• [Try it] Look for "little" in the material below and show each line that contains it.

• [Supplied information]
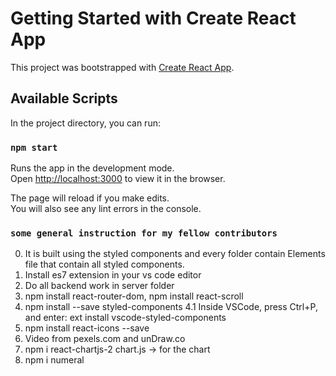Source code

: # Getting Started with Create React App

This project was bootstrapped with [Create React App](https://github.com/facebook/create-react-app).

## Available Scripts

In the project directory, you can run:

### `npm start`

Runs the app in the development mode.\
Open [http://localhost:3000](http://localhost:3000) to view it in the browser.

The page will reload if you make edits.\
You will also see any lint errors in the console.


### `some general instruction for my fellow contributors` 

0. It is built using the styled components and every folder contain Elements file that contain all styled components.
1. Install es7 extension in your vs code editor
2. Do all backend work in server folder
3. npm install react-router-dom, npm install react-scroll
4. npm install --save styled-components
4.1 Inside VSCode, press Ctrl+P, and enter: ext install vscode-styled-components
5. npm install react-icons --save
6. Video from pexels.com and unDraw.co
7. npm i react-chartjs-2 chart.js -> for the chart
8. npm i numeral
* * *
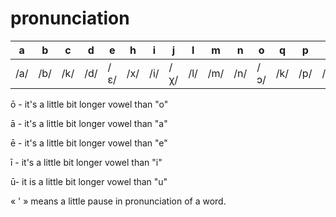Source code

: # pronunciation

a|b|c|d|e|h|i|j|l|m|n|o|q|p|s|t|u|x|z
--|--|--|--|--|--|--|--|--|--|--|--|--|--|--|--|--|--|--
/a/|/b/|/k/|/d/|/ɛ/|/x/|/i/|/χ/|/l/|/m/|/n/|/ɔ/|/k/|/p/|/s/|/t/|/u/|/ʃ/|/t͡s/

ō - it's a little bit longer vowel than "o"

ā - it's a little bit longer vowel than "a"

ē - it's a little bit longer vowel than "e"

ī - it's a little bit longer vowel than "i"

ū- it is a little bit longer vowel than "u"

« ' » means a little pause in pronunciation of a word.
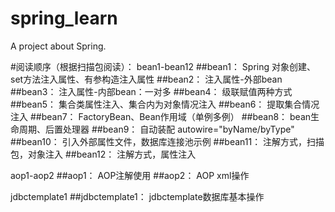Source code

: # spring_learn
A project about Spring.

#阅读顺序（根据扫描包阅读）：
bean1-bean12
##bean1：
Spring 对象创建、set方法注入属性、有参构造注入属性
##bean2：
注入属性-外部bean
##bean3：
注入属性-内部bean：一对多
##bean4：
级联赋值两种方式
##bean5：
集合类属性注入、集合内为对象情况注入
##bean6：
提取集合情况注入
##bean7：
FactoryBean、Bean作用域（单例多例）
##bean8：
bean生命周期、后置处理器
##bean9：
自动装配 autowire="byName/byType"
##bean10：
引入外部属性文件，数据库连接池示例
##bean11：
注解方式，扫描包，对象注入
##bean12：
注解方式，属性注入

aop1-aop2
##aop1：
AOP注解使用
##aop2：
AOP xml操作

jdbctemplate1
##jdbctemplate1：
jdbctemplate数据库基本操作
--
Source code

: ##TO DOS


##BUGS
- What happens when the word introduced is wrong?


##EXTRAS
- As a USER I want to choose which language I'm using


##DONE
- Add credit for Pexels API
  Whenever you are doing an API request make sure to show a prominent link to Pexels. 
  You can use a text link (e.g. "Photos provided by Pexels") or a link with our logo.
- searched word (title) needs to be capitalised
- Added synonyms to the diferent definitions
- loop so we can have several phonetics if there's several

• [Solution below]
ō - it's a little bit longer vowel than "o"
ā - it's a little bit longer vowel than "a"
ē - it's a little bit longer vowel than "e"
ī - it's a little bit longer vowel than "i"
ū- it is a little bit longer vowel than "u"
« ' » means a little pause in pronunciation of a word.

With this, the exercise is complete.